[Stored dataset items]
▼

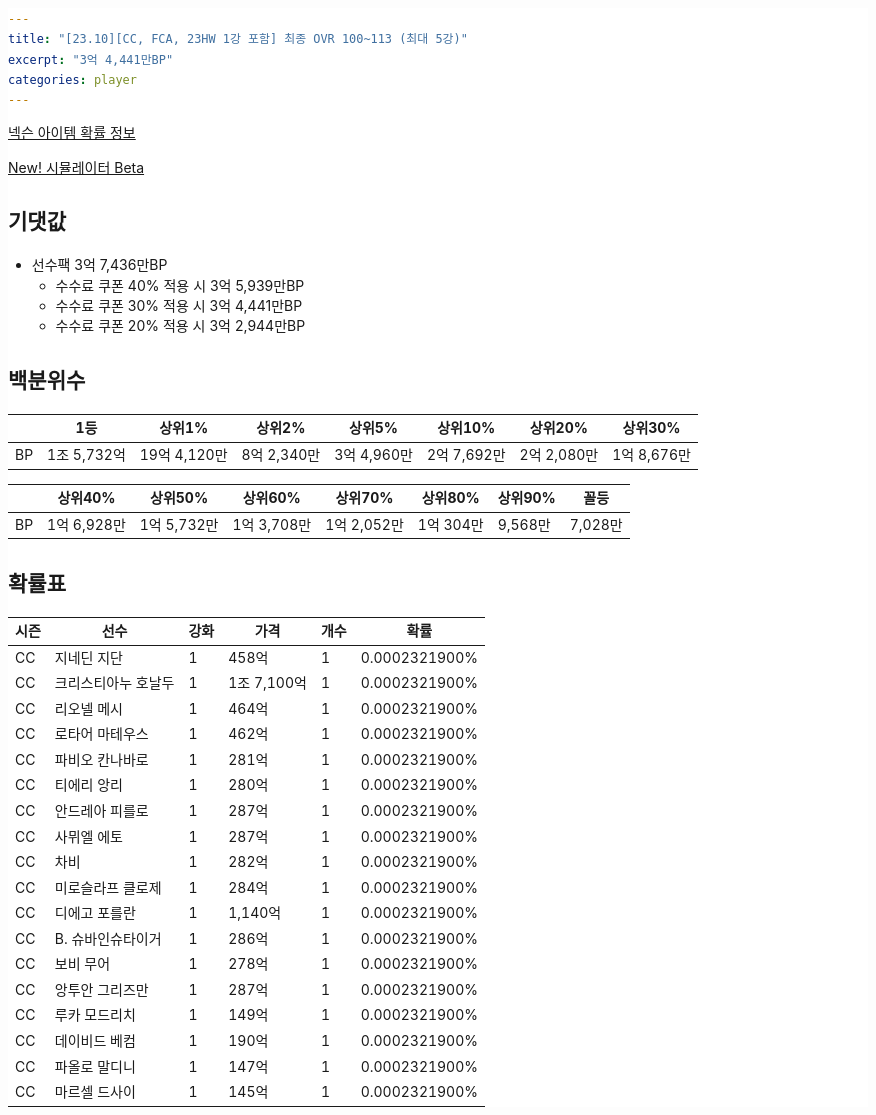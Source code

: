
 ```yaml
---
title: "[23.10][CC, FCA, 23HW 1강 포함] 최종 OVR 100~113 (최대 5강)"
excerpt: "3억 4,441만BP"
categories: player
---
```

[넥슨 아이템 확률 정보](http://iteminfo.nexon.com/probability/fco?sn=7596)

[New! 시뮬레이터 Beta](/simulator/7596)
## 기댓값
- 선수팩 3억 7,436만BP
  - 수수료 쿠폰 40% 적용 시 3억 5,939만BP
  - 수수료 쿠폰 30% 적용 시 3억 4,441만BP
  - 수수료 쿠폰 20% 적용 시 3억 2,944만BP


## 백분위수

||1등|상위1%|상위2%|상위5%|상위10%|상위20%|상위30%|
|---|---|---|---|---|---|---|---|
|BP|1조 5,732억|19억 4,120만|8억 2,340만|3억 4,960만|2억 7,692만|2억 2,080만|1억 8,676만|

||상위40%|상위50%|상위60%|상위70%|상위80%|상위90%|꼴등|
|---|---|---|---|---|---|---|---|
|BP|1억 6,928만|1억 5,732만|1억 3,708만|1억 2,052만|1억 304만|9,568만|7,028만|


## 확률표

|시즌|선수|강화|가격|개수|확률|
|---|---|---|---|---|---|
|CC|지네딘 지단|1|458억|1|0.0002321900%|
|CC|크리스티아누 호날두|1|1조 7,100억|1|0.0002321900%|
|CC|리오넬 메시|1|464억|1|0.0002321900%|
|CC|로타어 마테우스|1|462억|1|0.0002321900%|
|CC|파비오 칸나바로|1|281억|1|0.0002321900%|
|CC|티에리 앙리|1|280억|1|0.0002321900%|
|CC|안드레아 피를로|1|287억|1|0.0002321900%|
|CC|사뮈엘 에토|1|287억|1|0.0002321900%|
|CC|차비|1|282억|1|0.0002321900%|
|CC|미로슬라프 클로제|1|284억|1|0.0002321900%|
|CC|디에고 포를란|1|1,140억|1|0.0002321900%|
|CC|B. 슈바인슈타이거|1|286억|1|0.0002321900%|
|CC|보비 무어|1|278억|1|0.0002321900%|
|CC|앙투안 그리즈만|1|287억|1|0.0002321900%|
|CC|루카 모드리치|1|149억|1|0.0002321900%|
|CC|데이비드 베컴|1|190억|1|0.0002321900%|
|CC|파올로 말디니|1|147억|1|0.0002321900%|
|CC|마르셀 드사이|1|145억|1|0.0002321900%|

▲

[What you need to do] Drop the images and quote the entries word for word.

[Written solution]
Source code

:
 ```yaml
---
title: "[23.10][CC, FCA, 23HW 1강 포함] 최종 OVR 100~113 (최대 5강)"
excerpt: "3억 4,441만BP"
categories: player
---
```

[넥슨 아이템 확률 정보](http://iteminfo.nexon.com/probability/fco?sn=7596)

[New! 시뮬레이터 Beta](/simulator/7596)
## 기댓값
- 선수팩 3억 7,436만BP
  - 수수료 쿠폰 40% 적용 시 3억 5,939만BP
  - 수수료 쿠폰 30% 적용 시 3억 4,441만BP
  - 수수료 쿠폰 20% 적용 시 3억 2,944만BP


## 백분위수

||1등|상위1%|상위2%|상위5%|상위10%|상위20%|상위30%|
|---|---|---|---|---|---|---|---|
|BP|1조 5,732억|19억 4,120만|8억 2,340만|3억 4,960만|2억 7,692만|2억 2,080만|1억 8,676만|

||상위40%|상위50%|상위60%|상위70%|상위80%|상위90%|꼴등|
|---|---|---|---|---|---|---|---|
|BP|1억 6,928만|1억 5,732만|1억 3,708만|1억 2,052만|1억 304만|9,568만|7,028만|


## 확률표

|시즌|선수|강화|가격|개수|확률|
|---|---|---|---|---|---|
|CC|지네딘 지단|1|458억|1|0.0002321900%|
|CC|크리스티아누 호날두|1|1조 7,100억|1|0.0002321900%|
|CC|리오넬 메시|1|464억|1|0.0002321900%|
|CC|로타어 마테우스|1|462억|1|0.0002321900%|
|CC|파비오 칸나바로|1|281억|1|0.0002321900%|
|CC|티에리 앙리|1|280억|1|0.0002321900%|
|CC|안드레아 피를로|1|287억|1|0.0002321900%|
|CC|사뮈엘 에토|1|287억|1|0.0002321900%|
|CC|차비|1|282억|1|0.0002321900%|
|CC|미로슬라프 클로제|1|284억|1|0.0002321900%|
|CC|디에고 포를란|1|1,140억|1|0.0002321900%|
|CC|B. 슈바인슈타이거|1|286억|1|0.0002321900%|
|CC|보비 무어|1|278억|1|0.0002321900%|
|CC|앙투안 그리즈만|1|287억|1|0.0002321900%|
|CC|루카 모드리치|1|149억|1|0.0002321900%|
|CC|데이비드 베컴|1|190억|1|0.0002321900%|
|CC|파올로 말디니|1|147억|1|0.0002321900%|
|CC|마르셀 드사이|1|145억|1|0.0002321900%|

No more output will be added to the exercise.